Tuesday, January 8, 2019
I don't really have a good way to wrap up this post, but I'd like to bring it to a close with a quote from "Blood Meridian." It's one that I think sums up every quarrelsome video game forum thread or bickering string of Youtube comments. "Man's Vanity man well approach the infinite in capacity, but his knowledge remains imperfect."
Wednesday, January 2, 2019
|"Crematorium Ash" is the only |
color scheme that isn't murder on my
If you're not familiar with the Shrouded Isle, it's basically a resource management sim with a unique twist. The resources are a collection of socio-religious traits associated with an isolated community of fanatical cultists. Their particular brand of faith is centered around the deity Chernobog. The game's take on the "black god" has less to do with the actual entity originating from ancient slavic folklore, and instead opts for a more of a Lovecraftian vibe akin to Cthulhu. Pseudo-theological nitpicking aside, tribute is paid in the form of seasonal human sacrifices (four a year!). Since the game is set over a period of five years that means a total of twenty victims are needed to make it to the end. Candidates for this dubious honor are drawn from a pool of individuals divided into five families. Considering each family only has four to eight members, it's safe to say that a large chunk of the community is going to be ritually exterminated over the course of the game. Sacrificing members of the same family back-to-back though tends to cause rebellions which turns into a "game over" screen if not righted after one season. Additionally, sacrificing individuals who only have minor vices (rather than major ones) also causes a great deal of unrest. The only way to really regain lost approval is to put one of the offended family's surviving members in an administrative role. Now here is where it gets especially tricky. The game also has five other stats (outside of the five that track the disposition of each family).
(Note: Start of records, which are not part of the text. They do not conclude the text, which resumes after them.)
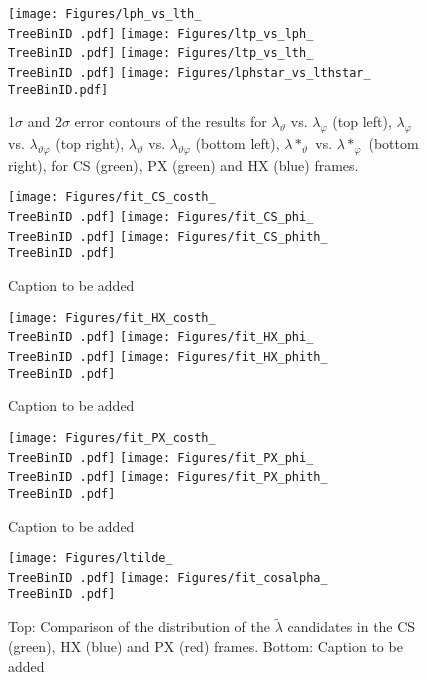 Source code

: \documentclass[12pt]{article}
\newcommand{\lamth}{\lambda_\vartheta}
\newcommand{\lamph}{\lambda_\varphi}
\newcommand{\lamthph}{\lambda_{\vartheta\varphi}}
\newcommand{\lamtilde}{\tilde{\lambda}}
\newcommand{\lamthstar}{\lambda*_\vartheta}
\newcommand{\lamphstar}{\lambda*_\varphi}
\providecommand{\TreeBinID}[1]{TreeBinIDDefault_rap1pt1}%
\begin{document}




\begin{figure}[htbp]
\centering
\texttt{[image: Figures/lph\_vs\_lth\_\\TreeBinID .pdf]}
\texttt{[image: Figures/ltp\_vs\_lph\_\\TreeBinID .pdf]}
\texttt{[image: Figures/ltp\_vs\_lth\_\\TreeBinID .pdf]}
\texttt{[image: Figures/lphstar\_vs\_lthstar\_\\TreeBinID.pdf]}
\caption{1$\sigma$ and 2$\sigma$ error contours of the results for $\lamth$
vs. $\lamph$ (top left), $\lamph$ vs. $\lamthph$ (top right), $\lamth$ vs.
$\lamthph$ (bottom left), $\lamthstar$ vs. $\lamphstar$ (bottom right), for CS
(green), PX (green) and HX (blue) frames.}
\end{figure}
\clearpage




\begin{figure}[htbp]
\centering
\texttt{[image: Figures/fit\_CS\_costh\_\\TreeBinID .pdf]}
\texttt{[image: Figures/fit\_CS\_phi\_\\TreeBinID .pdf]}
\texttt{[image: Figures/fit\_CS\_phith\_\\TreeBinID .pdf]}
\caption{Caption to be added}
\end{figure}
\clearpage

\begin{figure}[htbp]
\centering
\texttt{[image: Figures/fit\_HX\_costh\_\\TreeBinID .pdf]}
\texttt{[image: Figures/fit\_HX\_phi\_\\TreeBinID .pdf]}
\texttt{[image: Figures/fit\_HX\_phith\_\\TreeBinID .pdf]}
\caption{Caption to be added}
\end{figure}
\clearpage

\begin{figure}[htbp]
\centering
\texttt{[image: Figures/fit\_PX\_costh\_\\TreeBinID .pdf]}
\texttt{[image: Figures/fit\_PX\_phi\_\\TreeBinID .pdf]}
\texttt{[image: Figures/fit\_PX\_phith\_\\TreeBinID .pdf]}
\caption{Caption to be added}
\end{figure}
\clearpage

\begin{figure}[htbp]
\centering
\texttt{[image: Figures/ltilde\_\\TreeBinID .pdf]}
\texttt{[image: Figures/fit\_cosalpha\_\\TreeBinID .pdf]}
\caption{Top: Comparison of the distribution of the $\lamtilde$ candidates in
the CS (green), HX (blue) and PX (red) frames. Bottom: Caption to be added}
\end{figure}
\clearpage
\end{document}

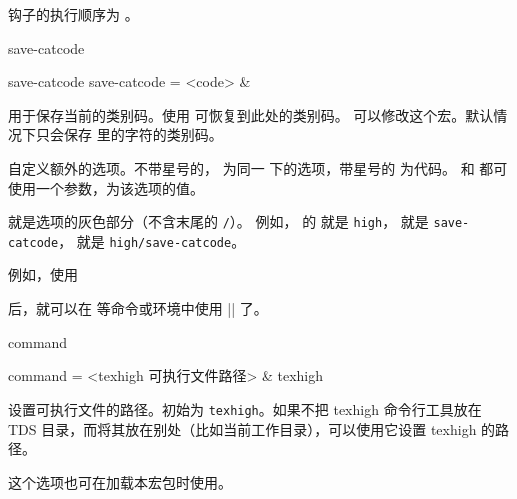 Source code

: \documentclass[class=article,openany]{cusdoc}[2025/10/10]
\begin{document}
钩子的执行顺序为       。

\begin{keyval}[path=high]{save-catcode}
  \begin{syntax}
    save-catcode
    save-catcode = <code> &~
  \end{syntax}
用于保存当前的类别码。使用  可恢复到此处的类别码。 可以修改这个宏。默认情况下只会保存  里的字符的类别码。
\end{keyval}

\begin{function}{\texhighdefstyle}
  \begin{syntax}
    \V\texhighdefstyle   {} 
    \V\texhighdefstyle   {}  
    \V\texhighdefstyle *  
    \V\texhighdefstyle *   
  \end{syntax}
自定义额外的选项。不带星号的， 为同一  下的选项，带星号的  为代码。 和  都可使用一个参数，为该选项的值。

 就是选项的灰色部分（不含末尾的 \texttt{/}）。
例如， 的  就是 \texttt{high}，
 就是 \texttt{save-catcode}， 就是 \texttt{high/save-catcode}。
\end{function}

例如，使用
\begin{thverbatim}
\end{thverbatim}
后，就可以在  等命令或环境中使用 \texhighverb|| 了。

\begin{keyval}[path=high,added=2025/09/29]{command}
  \begin{syntax}
    command = <{texhigh 可执行文件路径}> & texhigh
  \end{syntax}
设置可执行文件的路径。初始为 \texttt{texhigh}。如果不把 texhigh 命令行工具放在 TDS 目录，而将其放在别处（比如当前工作目录），可以使用它设置 texhigh 的路径。

这个选项也可在加载本宏包时使用。
\end{keyval}
\end{document}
They are labeled "Ignorance," "Fervor," "Discipline," "Penitence," and "Obedience." If any of these indicators drop below a certain threshold that's also a "game over" unless redressed by the end of the next season. Unsurprisingly, putting a person in command depletes these resources faster if if the leader has a major vice rather than just a minor one.
|Hmmm...who to sacrifice?|
Eeny, meeny, miny, moe...
I must have failed two or three times by the end of the second season (literally only ten percent of the way to completion), as well as had another half-dozen attempts in which I only made it slightly farther. Eventually though I managed to get over that early-game difficult hump at which point I was coasting on easy street to the conclusion. Maybe I just lucked out and happened to click in all the right places, or maybe the procedural algorithm that assigns virtues and vices to each cultist in the beginning decided to be nice that time around. I don't know which it was. It might have been a combination of both. Regardless, I think I would have prefered if this game had placed more emphasis on the story elements. I especially liked the little decision-making interludes that were peppered throughout the game. To me they were a lot more flavorful and consequently more memorable than watching a bunch of abstract meters and gauges rise and fall.